── Listed records

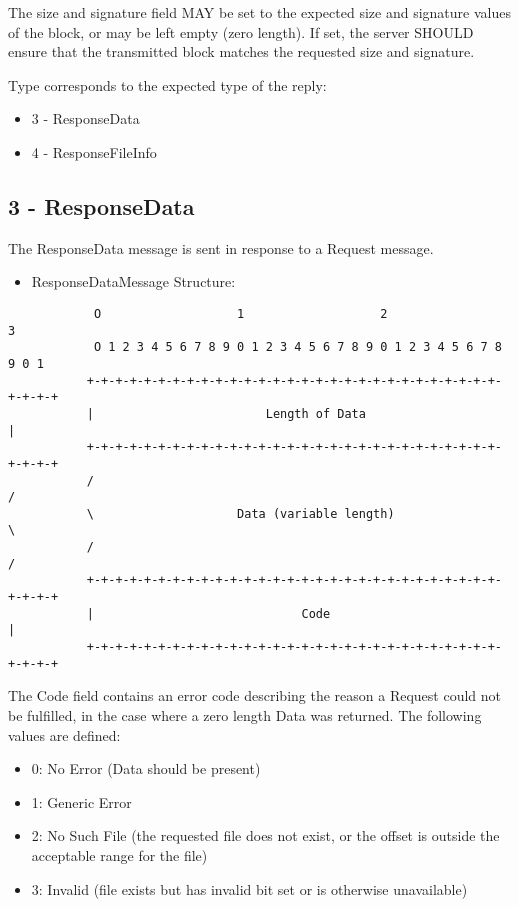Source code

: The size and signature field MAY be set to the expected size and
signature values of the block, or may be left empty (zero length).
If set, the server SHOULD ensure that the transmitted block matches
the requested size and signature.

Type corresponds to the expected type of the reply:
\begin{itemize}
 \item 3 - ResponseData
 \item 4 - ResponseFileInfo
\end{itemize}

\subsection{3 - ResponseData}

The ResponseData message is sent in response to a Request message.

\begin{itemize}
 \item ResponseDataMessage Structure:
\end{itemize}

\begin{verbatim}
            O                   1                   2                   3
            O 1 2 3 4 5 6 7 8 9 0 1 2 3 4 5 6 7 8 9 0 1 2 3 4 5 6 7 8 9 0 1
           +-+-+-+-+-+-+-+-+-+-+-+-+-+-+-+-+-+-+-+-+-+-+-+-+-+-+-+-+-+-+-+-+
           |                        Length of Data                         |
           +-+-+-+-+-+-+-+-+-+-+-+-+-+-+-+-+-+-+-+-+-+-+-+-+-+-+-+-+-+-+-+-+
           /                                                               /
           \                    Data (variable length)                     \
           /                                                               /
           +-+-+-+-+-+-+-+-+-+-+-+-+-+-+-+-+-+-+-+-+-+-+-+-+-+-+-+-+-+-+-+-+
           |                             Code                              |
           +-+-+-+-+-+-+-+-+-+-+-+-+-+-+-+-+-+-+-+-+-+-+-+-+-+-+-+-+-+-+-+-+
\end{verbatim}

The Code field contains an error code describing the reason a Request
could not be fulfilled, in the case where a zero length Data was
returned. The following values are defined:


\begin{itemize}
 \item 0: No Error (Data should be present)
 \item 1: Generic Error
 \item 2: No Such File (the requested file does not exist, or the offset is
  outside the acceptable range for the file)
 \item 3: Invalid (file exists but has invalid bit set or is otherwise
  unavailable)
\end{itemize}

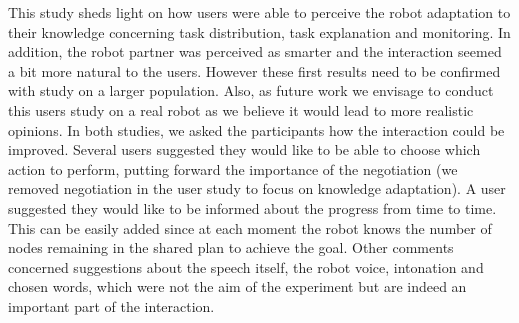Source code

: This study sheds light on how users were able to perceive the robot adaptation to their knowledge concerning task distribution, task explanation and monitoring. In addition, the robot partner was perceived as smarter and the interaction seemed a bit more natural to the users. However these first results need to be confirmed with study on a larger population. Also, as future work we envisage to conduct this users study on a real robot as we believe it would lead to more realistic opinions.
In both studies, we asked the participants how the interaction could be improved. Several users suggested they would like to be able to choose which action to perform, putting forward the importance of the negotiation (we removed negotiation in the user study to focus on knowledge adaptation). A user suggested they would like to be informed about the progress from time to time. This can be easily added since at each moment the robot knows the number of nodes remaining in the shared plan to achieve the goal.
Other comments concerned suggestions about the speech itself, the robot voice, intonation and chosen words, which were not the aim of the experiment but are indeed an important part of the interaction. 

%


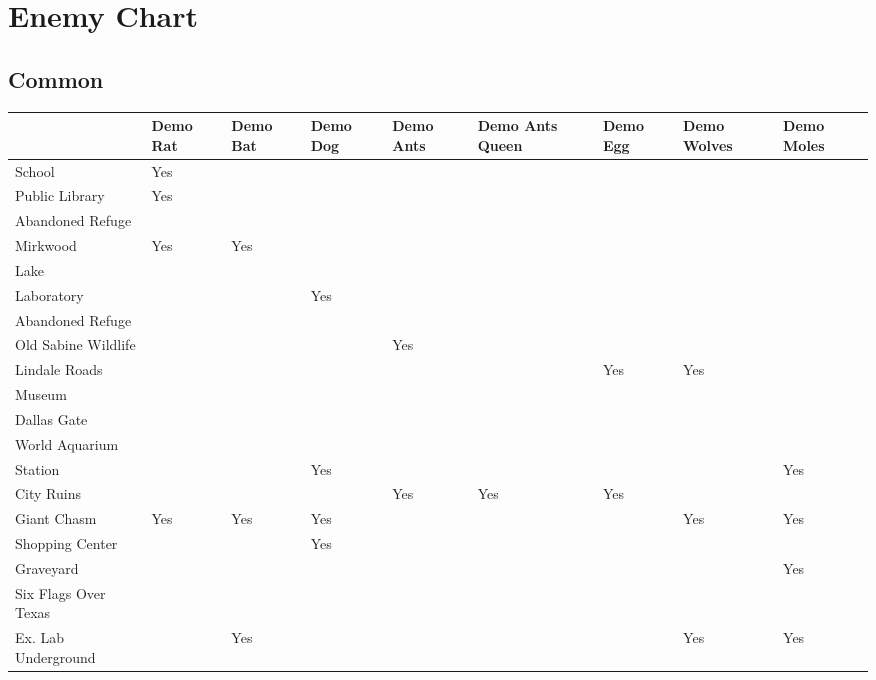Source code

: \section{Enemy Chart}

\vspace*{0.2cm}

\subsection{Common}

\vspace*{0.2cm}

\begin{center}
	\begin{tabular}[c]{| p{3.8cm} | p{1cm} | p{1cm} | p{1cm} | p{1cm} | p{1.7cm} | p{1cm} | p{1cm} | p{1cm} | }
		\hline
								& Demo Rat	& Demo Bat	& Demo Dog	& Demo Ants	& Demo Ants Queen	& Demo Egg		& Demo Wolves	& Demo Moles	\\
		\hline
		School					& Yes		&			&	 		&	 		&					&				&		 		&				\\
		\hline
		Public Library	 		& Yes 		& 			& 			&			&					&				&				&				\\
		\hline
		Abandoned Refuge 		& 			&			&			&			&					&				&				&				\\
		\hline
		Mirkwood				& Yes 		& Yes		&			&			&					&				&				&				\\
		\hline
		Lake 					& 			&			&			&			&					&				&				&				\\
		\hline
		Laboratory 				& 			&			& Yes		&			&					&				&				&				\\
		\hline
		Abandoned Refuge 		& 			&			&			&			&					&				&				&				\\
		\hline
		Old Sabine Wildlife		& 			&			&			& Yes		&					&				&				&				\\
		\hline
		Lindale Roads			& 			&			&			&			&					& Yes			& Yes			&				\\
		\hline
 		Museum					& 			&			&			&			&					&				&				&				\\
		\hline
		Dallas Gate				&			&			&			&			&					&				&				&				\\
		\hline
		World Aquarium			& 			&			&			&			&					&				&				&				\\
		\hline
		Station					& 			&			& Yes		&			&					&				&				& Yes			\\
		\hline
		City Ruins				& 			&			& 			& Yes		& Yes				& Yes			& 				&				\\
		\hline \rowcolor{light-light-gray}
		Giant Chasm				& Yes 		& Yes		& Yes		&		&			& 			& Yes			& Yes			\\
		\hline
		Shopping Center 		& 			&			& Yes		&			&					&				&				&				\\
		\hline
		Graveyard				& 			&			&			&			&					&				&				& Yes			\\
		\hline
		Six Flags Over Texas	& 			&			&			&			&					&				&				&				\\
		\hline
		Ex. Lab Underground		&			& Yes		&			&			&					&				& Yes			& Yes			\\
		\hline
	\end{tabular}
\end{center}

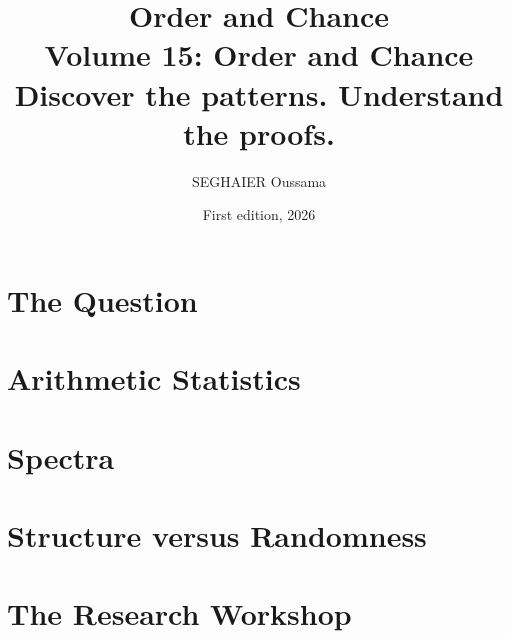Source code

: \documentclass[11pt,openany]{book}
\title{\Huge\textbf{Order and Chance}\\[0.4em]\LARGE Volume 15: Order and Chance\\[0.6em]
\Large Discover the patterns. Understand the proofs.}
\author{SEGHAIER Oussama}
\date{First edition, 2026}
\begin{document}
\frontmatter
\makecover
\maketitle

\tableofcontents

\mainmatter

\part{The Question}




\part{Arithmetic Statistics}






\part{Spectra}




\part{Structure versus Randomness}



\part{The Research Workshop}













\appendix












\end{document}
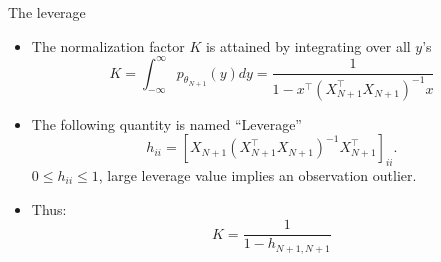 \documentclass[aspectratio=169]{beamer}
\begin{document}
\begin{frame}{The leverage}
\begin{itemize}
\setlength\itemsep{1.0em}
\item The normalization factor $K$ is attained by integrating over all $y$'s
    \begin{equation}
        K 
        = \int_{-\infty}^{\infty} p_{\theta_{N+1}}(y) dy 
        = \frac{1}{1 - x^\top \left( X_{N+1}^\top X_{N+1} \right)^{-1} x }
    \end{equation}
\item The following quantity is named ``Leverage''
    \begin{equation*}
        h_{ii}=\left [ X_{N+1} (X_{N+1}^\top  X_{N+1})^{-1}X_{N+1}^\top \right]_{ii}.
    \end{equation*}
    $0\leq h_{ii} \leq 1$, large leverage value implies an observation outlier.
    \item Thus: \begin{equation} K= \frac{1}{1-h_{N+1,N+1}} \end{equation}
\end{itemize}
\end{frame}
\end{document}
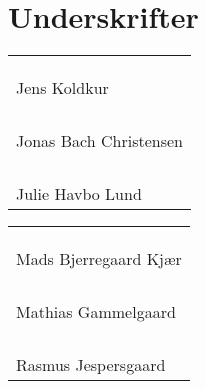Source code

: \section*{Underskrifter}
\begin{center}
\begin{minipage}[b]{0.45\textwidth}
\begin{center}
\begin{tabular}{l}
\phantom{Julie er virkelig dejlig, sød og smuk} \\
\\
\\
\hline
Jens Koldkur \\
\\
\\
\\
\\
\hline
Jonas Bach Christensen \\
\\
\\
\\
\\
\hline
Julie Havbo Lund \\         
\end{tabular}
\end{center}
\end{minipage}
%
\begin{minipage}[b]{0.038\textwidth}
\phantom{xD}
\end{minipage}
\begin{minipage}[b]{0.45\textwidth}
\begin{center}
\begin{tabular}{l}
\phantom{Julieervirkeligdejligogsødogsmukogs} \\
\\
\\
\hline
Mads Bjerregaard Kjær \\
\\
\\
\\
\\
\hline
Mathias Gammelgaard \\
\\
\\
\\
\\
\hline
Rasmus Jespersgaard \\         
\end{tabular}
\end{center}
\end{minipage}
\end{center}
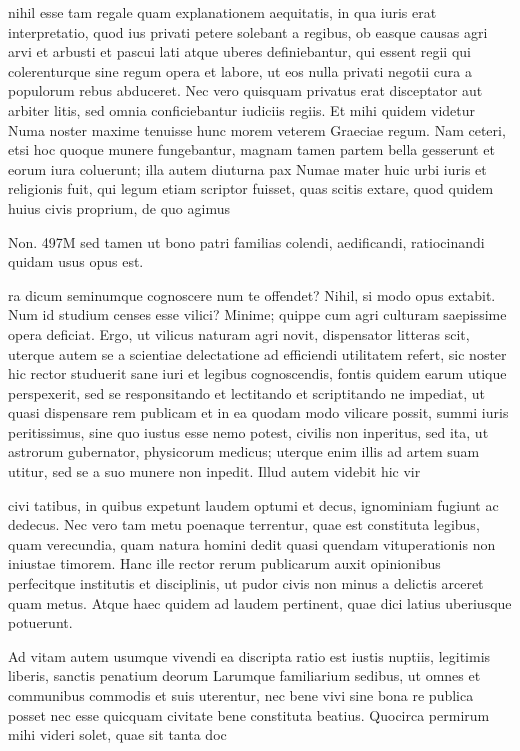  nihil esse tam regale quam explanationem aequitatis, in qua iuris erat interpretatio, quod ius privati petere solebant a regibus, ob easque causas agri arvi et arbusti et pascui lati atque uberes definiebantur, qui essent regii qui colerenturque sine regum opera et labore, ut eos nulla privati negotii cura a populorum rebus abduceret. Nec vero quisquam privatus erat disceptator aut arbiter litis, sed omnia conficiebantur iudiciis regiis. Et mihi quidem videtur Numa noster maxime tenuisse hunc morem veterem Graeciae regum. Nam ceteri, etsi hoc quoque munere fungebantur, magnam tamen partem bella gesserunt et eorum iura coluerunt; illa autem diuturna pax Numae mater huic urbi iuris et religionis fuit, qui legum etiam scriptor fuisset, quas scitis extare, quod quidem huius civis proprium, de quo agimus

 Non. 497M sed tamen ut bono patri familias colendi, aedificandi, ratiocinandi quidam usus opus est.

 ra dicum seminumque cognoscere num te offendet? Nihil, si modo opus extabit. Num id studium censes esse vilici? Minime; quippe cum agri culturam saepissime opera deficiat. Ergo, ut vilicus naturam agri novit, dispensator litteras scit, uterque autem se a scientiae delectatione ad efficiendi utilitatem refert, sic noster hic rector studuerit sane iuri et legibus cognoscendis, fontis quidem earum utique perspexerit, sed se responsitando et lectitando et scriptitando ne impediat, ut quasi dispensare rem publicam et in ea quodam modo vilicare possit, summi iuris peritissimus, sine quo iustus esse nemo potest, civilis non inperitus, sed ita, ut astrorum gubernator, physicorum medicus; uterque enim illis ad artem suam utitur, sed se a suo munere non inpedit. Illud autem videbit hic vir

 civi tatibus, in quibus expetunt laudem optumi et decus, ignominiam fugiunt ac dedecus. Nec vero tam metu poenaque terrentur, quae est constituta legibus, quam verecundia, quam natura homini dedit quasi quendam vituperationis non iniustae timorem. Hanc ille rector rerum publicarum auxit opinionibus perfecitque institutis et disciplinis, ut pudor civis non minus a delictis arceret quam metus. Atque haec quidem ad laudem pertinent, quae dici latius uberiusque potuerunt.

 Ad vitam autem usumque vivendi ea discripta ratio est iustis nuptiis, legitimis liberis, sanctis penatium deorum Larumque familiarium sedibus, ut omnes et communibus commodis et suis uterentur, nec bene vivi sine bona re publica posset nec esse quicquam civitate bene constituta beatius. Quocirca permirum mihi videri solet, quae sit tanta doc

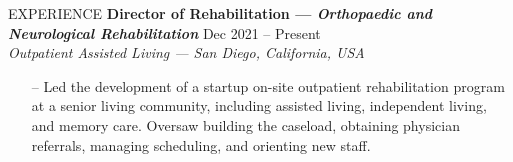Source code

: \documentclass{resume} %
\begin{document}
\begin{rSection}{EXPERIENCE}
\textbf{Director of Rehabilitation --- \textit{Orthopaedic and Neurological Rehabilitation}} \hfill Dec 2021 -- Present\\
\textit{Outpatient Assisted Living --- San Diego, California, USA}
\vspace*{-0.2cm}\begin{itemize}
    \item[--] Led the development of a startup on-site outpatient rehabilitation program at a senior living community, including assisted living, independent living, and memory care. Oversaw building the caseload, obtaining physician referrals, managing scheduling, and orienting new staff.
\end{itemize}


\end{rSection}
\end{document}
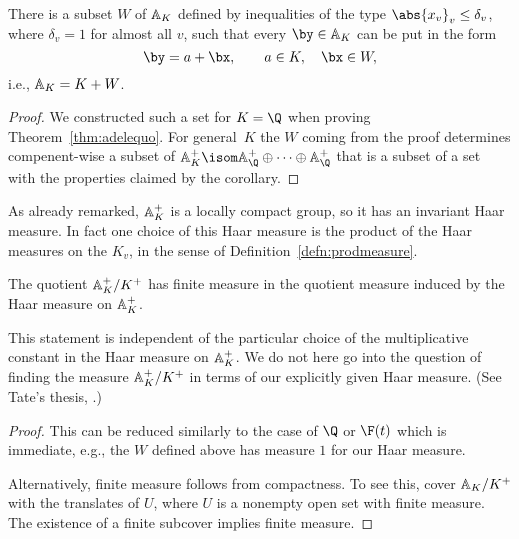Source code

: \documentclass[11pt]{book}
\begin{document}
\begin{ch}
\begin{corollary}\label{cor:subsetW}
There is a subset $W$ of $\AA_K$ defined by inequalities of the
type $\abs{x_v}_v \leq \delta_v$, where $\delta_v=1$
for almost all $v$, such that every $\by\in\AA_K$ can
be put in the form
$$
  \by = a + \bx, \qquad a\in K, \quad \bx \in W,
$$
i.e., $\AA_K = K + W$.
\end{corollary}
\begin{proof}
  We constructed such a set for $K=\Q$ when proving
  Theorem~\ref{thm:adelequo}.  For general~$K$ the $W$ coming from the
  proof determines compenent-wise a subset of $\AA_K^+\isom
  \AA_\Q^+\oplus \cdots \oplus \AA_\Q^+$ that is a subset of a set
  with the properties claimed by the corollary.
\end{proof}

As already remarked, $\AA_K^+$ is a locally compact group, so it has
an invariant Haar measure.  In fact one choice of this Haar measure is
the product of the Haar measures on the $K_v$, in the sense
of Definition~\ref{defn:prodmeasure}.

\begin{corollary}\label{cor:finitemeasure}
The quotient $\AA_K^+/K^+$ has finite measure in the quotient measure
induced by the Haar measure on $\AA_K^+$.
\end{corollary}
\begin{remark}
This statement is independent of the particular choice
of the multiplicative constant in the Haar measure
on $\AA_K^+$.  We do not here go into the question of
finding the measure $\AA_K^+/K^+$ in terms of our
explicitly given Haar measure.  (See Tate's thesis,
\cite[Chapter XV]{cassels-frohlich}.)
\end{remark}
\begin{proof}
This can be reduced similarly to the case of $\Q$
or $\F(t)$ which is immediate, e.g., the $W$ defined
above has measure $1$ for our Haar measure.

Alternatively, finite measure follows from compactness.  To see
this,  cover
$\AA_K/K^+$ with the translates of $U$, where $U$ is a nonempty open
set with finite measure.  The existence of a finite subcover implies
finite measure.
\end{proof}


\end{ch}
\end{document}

────

Task item — Take every line in the preceding listing that contains "signature" and copy it.

Output of the task —
: The size and signature field MAY be set to the expected size and
signature values of the block, or may be left empty (zero length).
the requested size and signature.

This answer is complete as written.